| Listed entries |
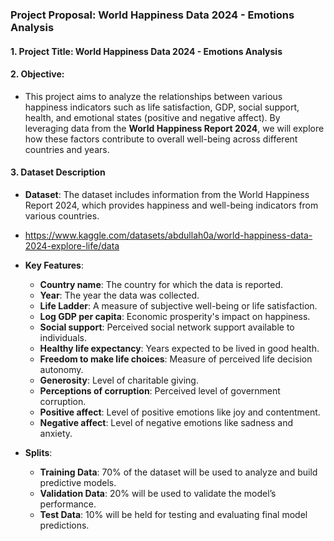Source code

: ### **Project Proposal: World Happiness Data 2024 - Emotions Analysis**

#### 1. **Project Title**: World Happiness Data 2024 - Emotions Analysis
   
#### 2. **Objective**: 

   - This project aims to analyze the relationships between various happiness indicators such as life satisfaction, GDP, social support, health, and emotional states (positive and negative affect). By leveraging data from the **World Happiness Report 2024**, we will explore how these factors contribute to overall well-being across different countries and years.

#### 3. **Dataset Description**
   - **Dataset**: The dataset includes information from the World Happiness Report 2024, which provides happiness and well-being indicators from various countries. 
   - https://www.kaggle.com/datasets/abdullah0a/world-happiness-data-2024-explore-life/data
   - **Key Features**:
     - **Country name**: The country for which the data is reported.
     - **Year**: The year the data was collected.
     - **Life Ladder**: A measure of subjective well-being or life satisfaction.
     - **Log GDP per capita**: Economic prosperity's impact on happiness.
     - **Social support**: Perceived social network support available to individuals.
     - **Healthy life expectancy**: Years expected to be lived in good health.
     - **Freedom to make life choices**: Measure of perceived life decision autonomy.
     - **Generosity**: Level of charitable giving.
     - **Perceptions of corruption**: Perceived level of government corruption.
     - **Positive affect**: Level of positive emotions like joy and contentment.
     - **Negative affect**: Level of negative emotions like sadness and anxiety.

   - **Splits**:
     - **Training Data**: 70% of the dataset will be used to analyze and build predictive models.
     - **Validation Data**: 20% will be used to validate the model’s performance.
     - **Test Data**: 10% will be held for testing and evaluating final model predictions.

--

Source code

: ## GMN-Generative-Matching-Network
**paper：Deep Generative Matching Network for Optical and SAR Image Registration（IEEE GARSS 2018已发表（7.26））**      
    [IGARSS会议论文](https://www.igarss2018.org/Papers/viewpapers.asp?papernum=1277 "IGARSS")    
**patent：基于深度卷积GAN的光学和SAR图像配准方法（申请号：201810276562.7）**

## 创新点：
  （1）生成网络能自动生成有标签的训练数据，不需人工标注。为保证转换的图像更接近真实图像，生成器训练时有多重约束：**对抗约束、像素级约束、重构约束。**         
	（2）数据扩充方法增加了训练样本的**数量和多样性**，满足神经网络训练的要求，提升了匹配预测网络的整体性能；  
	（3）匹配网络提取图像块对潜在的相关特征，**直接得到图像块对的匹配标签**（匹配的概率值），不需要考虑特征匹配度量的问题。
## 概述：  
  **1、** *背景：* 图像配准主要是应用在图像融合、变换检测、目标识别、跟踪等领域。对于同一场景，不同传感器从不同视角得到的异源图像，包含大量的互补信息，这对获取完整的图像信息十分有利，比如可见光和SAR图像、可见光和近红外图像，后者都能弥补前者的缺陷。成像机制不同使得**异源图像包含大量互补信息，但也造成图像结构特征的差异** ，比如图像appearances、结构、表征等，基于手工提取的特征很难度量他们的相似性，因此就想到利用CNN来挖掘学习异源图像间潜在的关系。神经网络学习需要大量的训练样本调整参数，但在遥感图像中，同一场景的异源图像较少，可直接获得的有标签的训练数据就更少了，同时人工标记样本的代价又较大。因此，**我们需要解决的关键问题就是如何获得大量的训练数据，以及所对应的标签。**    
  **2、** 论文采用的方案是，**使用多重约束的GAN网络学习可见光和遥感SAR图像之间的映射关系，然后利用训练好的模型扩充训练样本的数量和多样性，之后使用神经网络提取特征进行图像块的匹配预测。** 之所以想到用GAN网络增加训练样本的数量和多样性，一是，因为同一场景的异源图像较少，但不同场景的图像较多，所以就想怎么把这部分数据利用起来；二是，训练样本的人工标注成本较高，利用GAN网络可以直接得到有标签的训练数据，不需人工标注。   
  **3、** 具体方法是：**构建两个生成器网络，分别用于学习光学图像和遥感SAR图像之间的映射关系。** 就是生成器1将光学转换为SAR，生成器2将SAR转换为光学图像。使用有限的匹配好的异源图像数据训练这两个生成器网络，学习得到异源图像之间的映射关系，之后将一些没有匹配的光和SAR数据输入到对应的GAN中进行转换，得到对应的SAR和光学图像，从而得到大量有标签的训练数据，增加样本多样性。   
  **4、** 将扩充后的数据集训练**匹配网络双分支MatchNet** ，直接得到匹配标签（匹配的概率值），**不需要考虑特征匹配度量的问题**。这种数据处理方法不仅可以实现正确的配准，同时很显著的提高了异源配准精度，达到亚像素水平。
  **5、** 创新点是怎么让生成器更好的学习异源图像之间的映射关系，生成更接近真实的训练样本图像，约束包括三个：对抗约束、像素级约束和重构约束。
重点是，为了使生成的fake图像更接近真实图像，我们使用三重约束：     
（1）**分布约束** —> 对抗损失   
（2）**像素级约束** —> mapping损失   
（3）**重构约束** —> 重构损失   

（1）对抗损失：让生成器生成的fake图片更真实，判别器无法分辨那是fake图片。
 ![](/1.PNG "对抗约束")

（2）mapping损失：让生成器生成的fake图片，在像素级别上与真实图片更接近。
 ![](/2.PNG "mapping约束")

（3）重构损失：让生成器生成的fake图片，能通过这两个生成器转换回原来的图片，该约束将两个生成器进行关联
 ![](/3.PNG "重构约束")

| Description of the task |
Write out every line of the data that holds the word "various".

| Output |
   - This project aims to analyze the relationships between various happiness indicators such as life satisfaction, GDP, social support, health, and emotional states (positive and negative affect). By leveraging data from the **World Happiness Report 2024**, we will explore how these factors contribute to overall well-being across different countries and years.
   - **Dataset**: The dataset includes information from the World Happiness Report 2024, which provides happiness and well-being indicators from various countries. 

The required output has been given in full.